Ant bacteria microbiota determination and inhibitory assays
To explore in more detail the putative protection effect from pathogens provided by ant legs, we isolated bacterial microorganisms associated with the legs of both ant species through the culture method. Legs coming from five ant workers of each ant species, P. ferrugineus and P. gracilis, were pooled, placed in 1–3 ml LB broth media and grown overnight at 37°C. LB broth-grown cells were then poured onto LB agar plates. Plates were incubated at 37°C until colonies were clearly visible. After that, single colonies were resuspended in 500 μl of sterile water and heated at 99°C for 15 min. The supernatant was used directly for PCR. Amplification of the 16S rRNA gene was carried out using the universal primer 27F and 1492R. A thermocycler with the following program was used: initial denaturation at 94°C for 1 min, 30 cycles of 94°C for 30 s, 55°C for 30 s, 72°C for 1 min and a final extension step at 72°C for 8 min. PCR products were purified with the PCR purification kit Invisorb Fragment Clean Up (Invitek GmbH, Berlin, Germany) and then bidirectionally sequenced. Sequencing was carried out at the Max Planck Institute for Chemical Ecology, Jena, Germany. DNA sequences were cleaned and assembled using the DNASTAR Lasergene software package (DNASTAR Inc. Madison, WI, USA). The initial assembly of the sequences was performed with a 99% threshold. Consensus sequences were used for BLAST searches at the NCBI (http://www.ncbi.nlm.nih.gov). Bacterial 16S rRNA gene sequences have been deposited at the NCBI with accession numbers KF623095–KF623102 for P. ferrugineus OTUs and KF623103–KF623107 and KF623093 for P. gracilis OTUs.

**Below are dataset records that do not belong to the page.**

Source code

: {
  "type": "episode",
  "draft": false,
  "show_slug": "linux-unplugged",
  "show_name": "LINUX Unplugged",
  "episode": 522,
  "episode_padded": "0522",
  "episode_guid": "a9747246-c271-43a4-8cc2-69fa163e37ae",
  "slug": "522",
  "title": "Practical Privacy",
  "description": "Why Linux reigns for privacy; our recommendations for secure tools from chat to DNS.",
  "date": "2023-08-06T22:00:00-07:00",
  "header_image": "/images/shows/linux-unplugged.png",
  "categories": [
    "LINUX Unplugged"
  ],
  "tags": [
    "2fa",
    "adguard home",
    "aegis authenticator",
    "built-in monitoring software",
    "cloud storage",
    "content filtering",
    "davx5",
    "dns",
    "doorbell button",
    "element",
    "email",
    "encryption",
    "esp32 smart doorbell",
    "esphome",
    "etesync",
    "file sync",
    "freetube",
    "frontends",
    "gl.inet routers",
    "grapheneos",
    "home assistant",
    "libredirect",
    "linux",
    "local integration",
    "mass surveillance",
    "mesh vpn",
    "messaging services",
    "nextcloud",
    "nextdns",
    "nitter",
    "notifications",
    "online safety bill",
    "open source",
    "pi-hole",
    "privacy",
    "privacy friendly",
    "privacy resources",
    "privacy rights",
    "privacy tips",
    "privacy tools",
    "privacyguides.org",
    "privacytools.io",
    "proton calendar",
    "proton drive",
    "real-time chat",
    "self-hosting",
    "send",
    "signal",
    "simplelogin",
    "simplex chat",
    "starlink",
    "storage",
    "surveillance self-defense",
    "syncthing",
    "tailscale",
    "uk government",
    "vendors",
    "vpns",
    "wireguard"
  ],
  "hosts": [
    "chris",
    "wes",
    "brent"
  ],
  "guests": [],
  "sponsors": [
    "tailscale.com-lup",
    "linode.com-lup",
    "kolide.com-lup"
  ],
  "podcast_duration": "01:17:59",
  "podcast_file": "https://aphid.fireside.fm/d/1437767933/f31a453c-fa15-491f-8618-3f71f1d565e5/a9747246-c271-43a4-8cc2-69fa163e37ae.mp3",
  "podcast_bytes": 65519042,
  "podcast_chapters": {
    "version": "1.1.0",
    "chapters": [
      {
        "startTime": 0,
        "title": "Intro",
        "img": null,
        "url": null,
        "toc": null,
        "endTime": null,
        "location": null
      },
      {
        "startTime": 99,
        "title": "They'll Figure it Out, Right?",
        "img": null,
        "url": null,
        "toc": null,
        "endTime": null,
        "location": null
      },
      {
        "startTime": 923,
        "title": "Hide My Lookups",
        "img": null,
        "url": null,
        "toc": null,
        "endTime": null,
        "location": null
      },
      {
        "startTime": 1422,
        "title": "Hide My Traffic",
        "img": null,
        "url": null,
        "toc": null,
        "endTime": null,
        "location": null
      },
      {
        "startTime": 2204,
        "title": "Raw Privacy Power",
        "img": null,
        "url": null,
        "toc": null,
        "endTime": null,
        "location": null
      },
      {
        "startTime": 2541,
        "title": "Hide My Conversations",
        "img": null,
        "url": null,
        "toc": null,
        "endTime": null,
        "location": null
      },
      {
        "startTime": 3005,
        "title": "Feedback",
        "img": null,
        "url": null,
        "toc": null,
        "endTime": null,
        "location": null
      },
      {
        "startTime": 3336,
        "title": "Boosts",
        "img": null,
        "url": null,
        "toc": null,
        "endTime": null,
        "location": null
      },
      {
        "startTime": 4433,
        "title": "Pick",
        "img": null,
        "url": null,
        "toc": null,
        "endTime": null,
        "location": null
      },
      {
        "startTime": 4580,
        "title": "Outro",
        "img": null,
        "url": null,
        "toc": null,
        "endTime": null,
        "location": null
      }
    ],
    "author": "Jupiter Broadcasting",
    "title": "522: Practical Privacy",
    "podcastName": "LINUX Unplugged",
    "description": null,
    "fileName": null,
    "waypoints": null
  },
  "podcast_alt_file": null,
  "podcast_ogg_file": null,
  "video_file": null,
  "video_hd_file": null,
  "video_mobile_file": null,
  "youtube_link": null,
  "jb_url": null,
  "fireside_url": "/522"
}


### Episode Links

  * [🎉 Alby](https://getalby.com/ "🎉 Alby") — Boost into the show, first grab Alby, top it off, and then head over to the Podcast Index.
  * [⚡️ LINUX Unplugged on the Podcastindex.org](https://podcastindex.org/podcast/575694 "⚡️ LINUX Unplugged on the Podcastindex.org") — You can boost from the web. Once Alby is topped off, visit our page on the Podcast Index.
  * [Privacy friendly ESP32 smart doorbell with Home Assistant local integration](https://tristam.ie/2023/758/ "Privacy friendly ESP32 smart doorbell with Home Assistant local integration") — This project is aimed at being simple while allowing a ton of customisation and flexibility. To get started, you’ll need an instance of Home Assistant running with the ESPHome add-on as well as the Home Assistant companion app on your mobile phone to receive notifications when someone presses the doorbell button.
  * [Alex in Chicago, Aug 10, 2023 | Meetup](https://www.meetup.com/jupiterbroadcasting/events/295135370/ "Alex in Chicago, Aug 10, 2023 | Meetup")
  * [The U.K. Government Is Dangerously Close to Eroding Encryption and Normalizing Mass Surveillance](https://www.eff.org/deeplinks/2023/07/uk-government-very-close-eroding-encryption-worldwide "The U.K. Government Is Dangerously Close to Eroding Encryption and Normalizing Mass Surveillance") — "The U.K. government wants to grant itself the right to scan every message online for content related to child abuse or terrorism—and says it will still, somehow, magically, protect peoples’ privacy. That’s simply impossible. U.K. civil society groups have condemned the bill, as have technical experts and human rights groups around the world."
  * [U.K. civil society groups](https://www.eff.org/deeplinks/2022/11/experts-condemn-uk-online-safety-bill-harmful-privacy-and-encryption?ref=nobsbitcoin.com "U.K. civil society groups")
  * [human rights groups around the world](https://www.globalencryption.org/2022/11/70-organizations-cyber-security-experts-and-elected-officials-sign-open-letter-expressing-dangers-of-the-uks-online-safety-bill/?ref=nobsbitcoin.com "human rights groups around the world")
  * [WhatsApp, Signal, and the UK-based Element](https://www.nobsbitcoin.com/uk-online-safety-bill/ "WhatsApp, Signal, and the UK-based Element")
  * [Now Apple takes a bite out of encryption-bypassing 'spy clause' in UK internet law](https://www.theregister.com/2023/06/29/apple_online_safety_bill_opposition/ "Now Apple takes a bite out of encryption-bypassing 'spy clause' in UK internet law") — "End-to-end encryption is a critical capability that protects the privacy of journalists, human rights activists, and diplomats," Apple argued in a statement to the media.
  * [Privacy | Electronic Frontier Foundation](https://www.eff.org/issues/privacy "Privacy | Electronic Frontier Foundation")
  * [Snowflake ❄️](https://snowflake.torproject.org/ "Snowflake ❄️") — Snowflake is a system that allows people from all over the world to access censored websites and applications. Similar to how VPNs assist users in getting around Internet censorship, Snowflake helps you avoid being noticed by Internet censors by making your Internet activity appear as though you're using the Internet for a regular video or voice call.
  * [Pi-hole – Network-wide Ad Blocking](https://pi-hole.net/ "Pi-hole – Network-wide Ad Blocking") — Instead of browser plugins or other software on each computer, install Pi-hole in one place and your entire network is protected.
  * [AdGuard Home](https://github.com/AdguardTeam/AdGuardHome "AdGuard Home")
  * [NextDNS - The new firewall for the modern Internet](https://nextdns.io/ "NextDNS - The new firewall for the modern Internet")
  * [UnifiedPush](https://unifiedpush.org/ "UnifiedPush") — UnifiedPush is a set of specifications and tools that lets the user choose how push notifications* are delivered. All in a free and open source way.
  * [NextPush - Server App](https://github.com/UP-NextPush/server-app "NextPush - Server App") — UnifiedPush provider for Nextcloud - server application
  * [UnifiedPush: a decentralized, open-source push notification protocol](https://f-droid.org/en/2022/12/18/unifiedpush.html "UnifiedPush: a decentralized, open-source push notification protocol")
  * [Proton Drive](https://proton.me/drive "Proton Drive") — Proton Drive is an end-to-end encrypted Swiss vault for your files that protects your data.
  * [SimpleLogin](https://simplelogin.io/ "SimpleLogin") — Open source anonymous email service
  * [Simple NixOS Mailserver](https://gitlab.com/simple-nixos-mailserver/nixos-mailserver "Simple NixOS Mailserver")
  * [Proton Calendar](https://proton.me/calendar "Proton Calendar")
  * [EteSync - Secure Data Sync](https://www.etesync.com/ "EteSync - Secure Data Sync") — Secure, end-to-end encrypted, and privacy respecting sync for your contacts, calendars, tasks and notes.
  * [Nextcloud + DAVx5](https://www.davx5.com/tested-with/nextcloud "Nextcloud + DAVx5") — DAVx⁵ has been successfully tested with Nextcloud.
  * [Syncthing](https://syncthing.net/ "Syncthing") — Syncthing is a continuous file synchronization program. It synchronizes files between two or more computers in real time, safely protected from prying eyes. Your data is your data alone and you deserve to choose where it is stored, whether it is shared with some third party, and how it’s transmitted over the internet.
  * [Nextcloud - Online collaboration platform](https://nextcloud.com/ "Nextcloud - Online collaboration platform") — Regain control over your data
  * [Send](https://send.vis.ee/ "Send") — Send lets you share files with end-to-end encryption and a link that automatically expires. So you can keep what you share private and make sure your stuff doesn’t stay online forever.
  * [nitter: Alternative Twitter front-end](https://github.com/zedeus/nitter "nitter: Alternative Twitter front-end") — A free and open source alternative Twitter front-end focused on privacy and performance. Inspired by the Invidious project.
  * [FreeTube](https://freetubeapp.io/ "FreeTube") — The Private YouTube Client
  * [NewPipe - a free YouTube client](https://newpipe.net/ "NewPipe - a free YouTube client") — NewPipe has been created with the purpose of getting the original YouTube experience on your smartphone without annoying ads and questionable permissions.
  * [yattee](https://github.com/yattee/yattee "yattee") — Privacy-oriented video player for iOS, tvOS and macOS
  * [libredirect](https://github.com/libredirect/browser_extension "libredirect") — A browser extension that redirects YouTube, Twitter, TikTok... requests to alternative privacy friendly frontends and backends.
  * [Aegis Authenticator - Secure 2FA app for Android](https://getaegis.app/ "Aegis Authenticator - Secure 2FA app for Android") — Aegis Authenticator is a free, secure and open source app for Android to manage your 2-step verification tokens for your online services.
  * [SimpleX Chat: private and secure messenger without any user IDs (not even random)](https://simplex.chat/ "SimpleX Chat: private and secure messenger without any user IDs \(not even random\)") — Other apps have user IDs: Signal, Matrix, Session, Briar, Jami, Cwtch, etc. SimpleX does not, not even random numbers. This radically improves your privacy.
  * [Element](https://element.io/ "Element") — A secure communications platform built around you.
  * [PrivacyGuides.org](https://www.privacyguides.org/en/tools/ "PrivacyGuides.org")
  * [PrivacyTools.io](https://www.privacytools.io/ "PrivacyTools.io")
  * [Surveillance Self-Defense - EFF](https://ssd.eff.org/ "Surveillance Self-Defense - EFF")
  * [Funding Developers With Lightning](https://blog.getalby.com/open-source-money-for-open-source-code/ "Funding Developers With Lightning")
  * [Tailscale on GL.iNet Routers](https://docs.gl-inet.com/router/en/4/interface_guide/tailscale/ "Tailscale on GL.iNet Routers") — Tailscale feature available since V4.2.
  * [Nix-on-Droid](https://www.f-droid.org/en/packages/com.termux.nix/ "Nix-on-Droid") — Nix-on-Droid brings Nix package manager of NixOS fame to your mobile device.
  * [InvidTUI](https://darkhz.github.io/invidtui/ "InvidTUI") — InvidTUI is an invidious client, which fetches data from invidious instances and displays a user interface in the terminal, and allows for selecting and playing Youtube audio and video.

Bioassays were carried out to evaluate the putative inhibitory effects of ant leg-associated bacteria on Pseudomonas sp. (previously isolated from symptomatic A. hindsii leaves inhabited with parasitic ants; accession number KF623094), P. syringae var. gliycinea and Escherichia coli. The inhibitory assays were performed following the agar diffusion method. Ant bacterial strains were grown in LB media broth for 16 h at 37°C. The pathogenic test bacteria were also grown in LB media broth for 16 h at 37°C and then inoculated onto LB media agar plates (100 μl of each culture bacteria with an OD = 0.6 was used for 20 ml of agar plate). Fifteen microlitres of each ant bacteria culture (OD = 0.6) was deposited on the agar plates. Agar plates were then incubated at 37°C for 24 h. Inhibitory effects of ant bacterial strains were quantified as the diameter of clear zones of growth inhibition around each ant bacterial drop. The diameter of the inhibition zone was measured with callipers (in mm). The experiment was repeated with three independent samples for every plant pathogen.
Leaf damage by pathogens
Foliar damage by pathogens was significantly affected by the ant species (F1,10 = 367.4, P =0.000, mixed model analysis) as well as by the presence of ants (F1,10 = 46.1, P =0.000, mixed model analysis). It was significantly higher in plants inhabited by parasitic ants (presence of parasitic ants, 79.5 ± 3.3%; absence of parasitic ants, 83.7 ± 1.6%) than in plants inhabited by mutualistic ants (presence of mutualistic ants, 13.8 ± 1.6%; absence of mutualistic ants, 44.8 ± 3.2%). A significant ‘ant species × ant presence’ interaction was also found for foliar damage by pathogens (F1,10 = 25.2, P =0.001, mixed model analysis).
Leaf bacterial abundance
The abundance of cultured bacterial colonies (CFU cm2 leaf area−1) was significantly affected by the ant species (F1,14 = 118.0, P =0.000, mixed model analysis) as well as by the presence of ants (F1,14 = 64.1, P =0.000, mixed model analysis). It was higher in plants inhabited by the parasitic ant than in plants inhabited by the mutualistic ant; nevertheless when both ants were removed from the plants, the abundance of CFU increased significantly (Fig. 1). No significant ant species × ant presence interaction was found for bacteria abundance (F1,14 = 4.11, P =0.062, mixed model analysis). In contrast to the bacterial abundance, fungal abundance was not significantly affected by the ant species (F1,14 = 1.82, P = 0.198, mixed model analysis), presence of ants (F1,14 = 1.10, P =0.312, mixed model analysis) or ant species × ant presence interaction (F1,14 = 0.07, P =0.784, mixed model analysis).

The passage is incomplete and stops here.